La cosa che più la lasciava perplessa era la totale mancanza di sensi di colpa per quello che aveva fatto. D’accordo, non era amore. Era un qualcosa destinato a finire. Ma per qualche strana ragione non se la sentiva di rinunciarvi. Aveva investito anni e anni su Ron, sperando che si accorgesse di lei e poi, quando si erano messi insieme, tutte le sue speranze si erano rivelate delle mere illusioni. Non avrebbe fatto due volte lo stesso errore. Avrebbe guardato in faccia alla realtà, senza fare castelli in aria. La nuova Hermione – come si autodefinì mentalmente – avrebbe fatto a meno delle garanzie o delle promesse eterne. E quando tutto sarebbe finito – cosa pressoché sicura – beh… pazienza. Avrebbe conservato un bel ricordo delle indescrivibili sensazioni che l’affascinante biondino che conosceva – e detestava – da anni le aveva fatto provare.
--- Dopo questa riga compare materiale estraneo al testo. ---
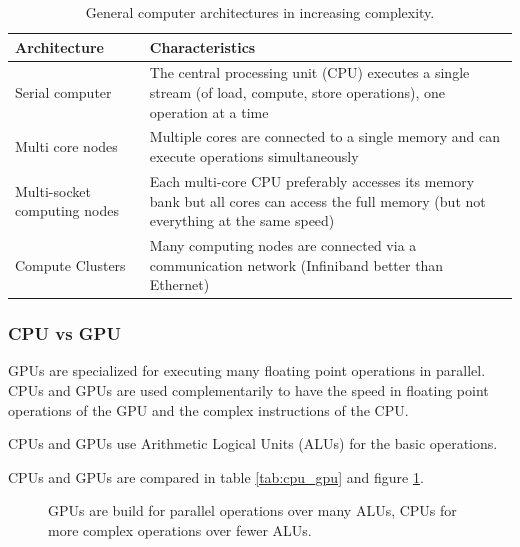 \begin{table}
    \centering
    \begin{tabular}{|p{}|p{}|}
        \hline
        \textbf{Architecture} & \textbf{Characteristics} \\
        \hline
        Serial computer & The central processing unit (CPU) executes a single stream (of load, compute, store operations), one operation at a time \\
        \hline
        Multi core nodes & Multiple cores are connected to a single memory and can execute operations simultaneously \\
        \hline
        Multi-socket computing nodes & Each multi-core CPU preferably accesses its memory bank but all cores can access the full memory (but not everything at the same speed) \\
        \hline
        Compute Clusters & Many computing nodes are connected via a communication network (Infiniband better than Ethernet) \\
        \hline
    \end{tabular}
    \caption{General computer architectures in increasing complexity.}
    \label{tab:architectures}
\end{table}

\subsubsection{CPU vs GPU}
GPUs are specialized for executing many floating point operations in parallel. CPUs and GPUs
are used complementarily to have the speed in floating point operations of the GPU and the
complex instructions of the CPU.

CPUs and GPUs use Arithmetic Logical Units (ALUs) for the basic operations.

CPUs and GPUs are compared in table \ref{tab:cpu_gpu} and figure \ref{fig:cpu_gpu}.

\begin{figure}
    \centering
    
    \caption{GPUs are build for parallel operations over many ALUs, CPUs for more complex operations over fewer ALUs.}
    \label{fig:cpu_gpu}
\end{figure}

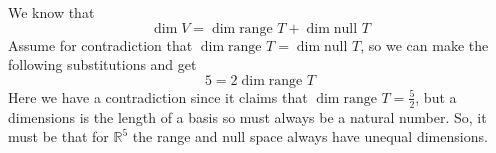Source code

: \documentclass[10pt, twocolumn]{article}
\newcommand{\R}{\mathbb{R}}
\newcommand{\nul}{\text{null }}
\newcommand{\range}{\text{range }}
\begin{document}
\begin{q}[6]
	We know that $$ \dim V = \dim \range	T + \dim \nul T $$
	Assume for contradiction that $ \dim \range	T = \dim \nul T $, 
	so we can make the following substitutions and get 
	$$ 5 = 2 \dim \range T $$
	Here we have a contradiction since it claims that $ \dim \range T = \frac{5}{2} $, 
	but a dimensions is the length of a basis so must always be a natural number. 
	So, it must be that for $ \R^5 $ the range and null space always have unequal dimensions.
\end{q}
\end{document}
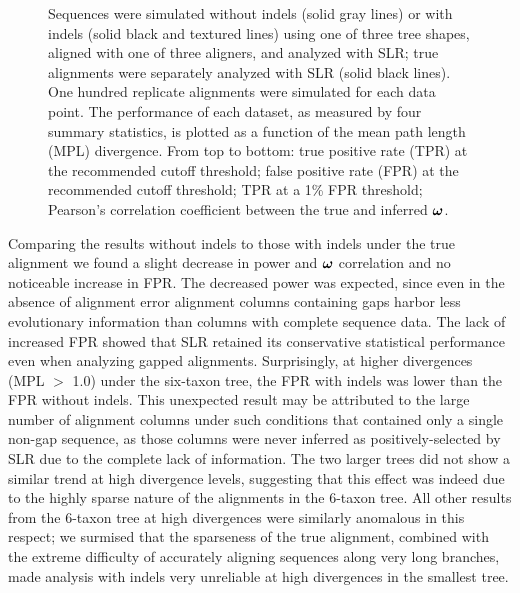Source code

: \documentclass{article}
\begin{document}
\begin{figure}[t]
\begin{center}
\end{center}
\caption{Sequences were simulated without indels (solid gray lines) or with
  indels (solid black and textured lines) using one of three tree shapes, aligned with
  one of three aligners, and analyzed with SLR; true alignments were
  separately analyzed with SLR (solid black lines). One hundred
  replicate alignments were simulated for each data point. The
  performance of each dataset, as measured by four summary statistics,
  is plotted as a function of the mean path length (MPL)
  divergence. From top to bottom: true positive rate (TPR) at the
  recommended cutoff threshold; false positive rate (FPR) at the
  recommended cutoff threshold; TPR at a 1\% FPR threshold; Pearson's
  correlation coefficient between the true and inferred $\bm{\omega}$.}
\label{fig_3}
\end{figure}

Comparing the results without indels to those with indels under the
true alignment we found a slight decrease in power and $\bm{\omega}$
correlation and no noticeable increase in FPR. The decreased power was
expected, since even in the absence of alignment error alignment
columns containing gaps harbor less evolutionary information than
columns with complete sequence data. The lack of increased FPR showed
that SLR retained its conservative statistical performance even when
analyzing gapped alignments. Surprisingly, at higher divergences (MPL
$>$ 1.0) under the six-taxon tree, the FPR with indels was lower than
the FPR without indels. This unexpected result may be attributed to
the large number of alignment columns under such conditions that
contained only a single non-gap sequence, as those columns were never
inferred as positively-selected by SLR due to the complete lack of
information. The two larger trees did not show a similar trend at high
divergence levels, suggesting that this effect was indeed due to the
highly sparse nature of the alignments in the 6-taxon tree. All other
results from the 6-taxon tree at high divergences were similarly
anomalous in this respect; we surmised that the sparseness of the true
alignment, combined with the extreme difficulty of accurately aligning
sequences along very long branches, made \sw analysis with indels very
unreliable at high divergences in the smallest tree.
\end{document}
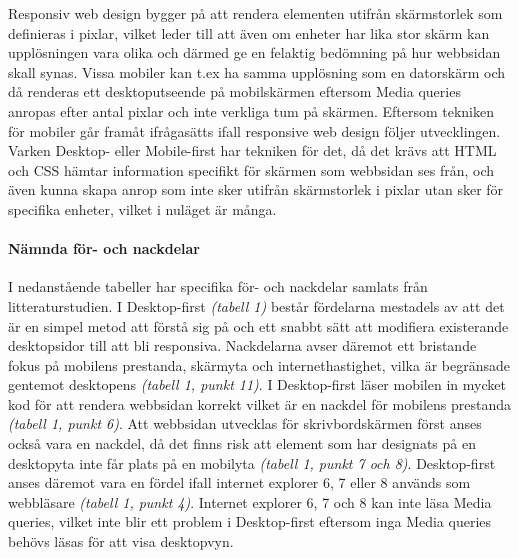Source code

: \documentclass[11pt]{article}
\begin{document}
Responsiv web design bygger på att rendera elementen utifrån skärmstorlek som definieras i pixlar, vilket leder till att även om enheter har lika stor skärm kan upplösningen vara olika och därmed ge en felaktig bedömning på hur webbsidan skall synas. Vissa mobiler kan t.ex ha samma upplösning som en datorskärm och då renderas ett desktoputseende på mobilskärmen eftersom Media queries anropas efter antal pixlar och inte verkliga tum på skärmen. Eftersom tekniken för mobiler går framåt ifrågasätts ifall responsive web design följer utvecklingen. Varken Desktop- eller Mobile-first har tekniken för det, då det krävs att HTML och CSS hämtar information specifikt för skärmen som webbsidan ses från, och även kunna skapa anrop som inte sker utifrån skärmstorlek i pixlar utan sker för specifika enheter, vilket i nuläget är många.


\paragraph{Nämnda för- och nackdelar}\mbox{}

I nedanstående tabeller har specifika för- och nackdelar samlats från litteraturstudien. I Desktop-first \textit{(tabell 1)} består fördelarna mestadels av att det är en simpel metod att förstå sig på och ett snabbt sätt att modifiera existerande desktopsidor till att bli responsiva. Nackdelarna avser däremot ett bristande fokus på mobilens prestanda, skärmyta och internethastighet, vilka är begränsade gentemot desktopens \textit{(tabell 1, punkt 11)}. I Desktop-first läser mobilen in mycket kod för att rendera webbsidan korrekt vilket är en nackdel för mobilens prestanda \textit{(tabell 1, punkt 6)}. Att webbsidan utvecklas för skrivbordskärmen först anses också vara en nackdel, då det finns risk att element som har designats på en desktopyta inte får plats på en mobilyta \textit{(tabell 1, punkt 7 och 8)}. Desktop-first anses däremot vara en fördel ifall internet explorer 6, 7 eller 8 används som webbläsare \textit{(tabell 1, punkt 4)}. Internet explorer 6, 7 och 8 kan inte läsa Media queries, vilket inte blir ett problem i Desktop-first eftersom inga Media queries behövs läsas för att visa desktopvyn.
\end{document}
L’aroma di caffè e brioches appena sfornate giunse alle sue narici. La colazione doveva essere arrivata. Guadò l’orologio sbigottita, pensava fosse più presto e invece erano già le 8,30. Scese alla svelta dal letto, guardandosi allo specchio. Era in una condizione pietosa. I capelli spettinati e arruffati, due occhiaie da spavento e il segno del cuscino su una guancia. Per non parlare delle labbra gonfie a causa dei baci appassionati che lei e la serpe si erano scambiati durante la notte.

"Fantastico!" – pensò, mentre afferrava una vestaglia color porpora dall’armadio.

˜– s —™

La prima cosa che Hermione notò entrando in salotto fu un bel biondino di sua conoscenza seduto comodamente su una sedia davanti a un vassoio stracolmo di brioches, fette biscottate e marmellate di ogni genere e qualità, vicino al bricco del the, del latte e a quello del caffè. Lui era già vestito, un paio di pantaloni scuri e un maglione grigio fumo. I capelli ancora umidi – probabilmente aveva appena finito di fare la doccia – accuratamente pettinati.

Draco stava sfogliando con fare annoiato un famoso quotidiano babbano, che aveva scoperto essere del tutto privo di immagini e fotografie in movimento. In una mano teneva una tazzina di caffè, soffiandovi leggermente sopra per raffreddare la bevanda fumante.

Quando sentì la porta della camera aprirsi sollevò lo sguardo per un attimo, incrociando quello di lei.

"Ciao" – lo salutò Hermione titubante con un sorriso appena accennato.

"Ciao" – rispose lui tranquillo, riabbassando poco dopo gli occhi sul giornale. Finì di sfogliarlo, poi lo ripiegò, appoggiandolo su una sedia libera.

"Temo di non aver sentito la sveglia. Dovevi svegliarmi, abbiamo un sacco di cose da fare oggi"

"C’è ancora tempo" – asserì Draco – "Le biblioteche non aprono mai prima delle nove. Siediti, la colazione si sta raffreddando"

Hermione prese posto di fronte a lui, afferrando l’unica brioches al cioccolato – "Tu non la mangi?"

"No, preferisco quelle alla crema. Detesto il cioccolato"

"Non sai cosa ti perdi. Comunque meglio così, vorrà dire che per tutto il tempo che staremo qui mangerò anche la tua porzione di brioches al cioccolato, tiramisù, biscottini vari al cacao…" – cominciò ad elencare estasiata la Grifondoro.